MATERIAL FOR THE TASK.

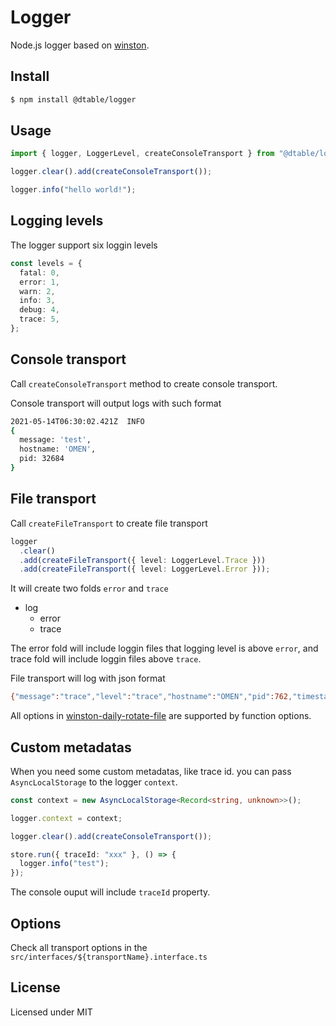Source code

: # Logger

Node.js logger based on [winston](https://github.com/winstonjs/winston).

## Install

```bash
$ npm install @dtable/logger
```

## Usage

```ts
import { logger, LoggerLevel, createConsoleTransport } from "@dtable/logger";

logger.clear().add(createConsoleTransport());

logger.info("hello world!");
```

## Logging levels

The logger support six loggin levels

```ts
const levels = {
  fatal: 0,
  error: 1,
  warn: 2,
  info: 3,
  debug: 4,
  trace: 5,
};
```

## Console transport

Call `createConsoleTransport` method to create console transport.

Console transport will output logs with such format

```bash
2021-05-14T06:30:02.421Z  INFO
{
  message: 'test',
  hostname: 'OMEN',
  pid: 32684
}
```

## File transport

Call `createFileTransport` to create file transport

```ts
logger
  .clear()
  .add(createFileTransport({ level: LoggerLevel.Trace }))
  .add(createFileTransport({ level: LoggerLevel.Error }));
```

It will create two folds `error` and `trace`

- log
  - error
  - trace

The error fold will include loggin files that logging level is above `error`, and trace fold
will include loggin files above `trace`.

File transport will log with json format

```bash
{"message":"trace","level":"trace","hostname":"OMEN","pid":762,"timestamp":"2021-05-14T06:51:59.894Z"}
```

All options in [winston-daily-rotate-file](https://github.com/winstonjs/winston-daily-rotate-file) are supported by function options.

## Custom metadatas

When you need some custom metadatas, like trace id. you can pass `AsyncLocalStorage` to the logger `context`.

```ts
const context = new AsyncLocalStorage<Record<string, unknown>>();

logger.context = context;

logger.clear().add(createConsoleTransport());

store.run({ traceId: "xxx" }, () => {
  logger.info("test");
});
```

The console ouput will include `traceId` property.

## Options

Check all transport options in the `src/interfaces/${transportName}.interface.ts`

## License

Licensed under MIT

ASSIGNMENT. Search the listing above for "winston" and copy every line that holds it.

EXERCISE SOLUTION.
Node.js logger based on [winston](https://github.com/winstonjs/winston).
All options in [winston-daily-rotate-file](https://github.com/winstonjs/winston-daily-rotate-file) are supported by function options.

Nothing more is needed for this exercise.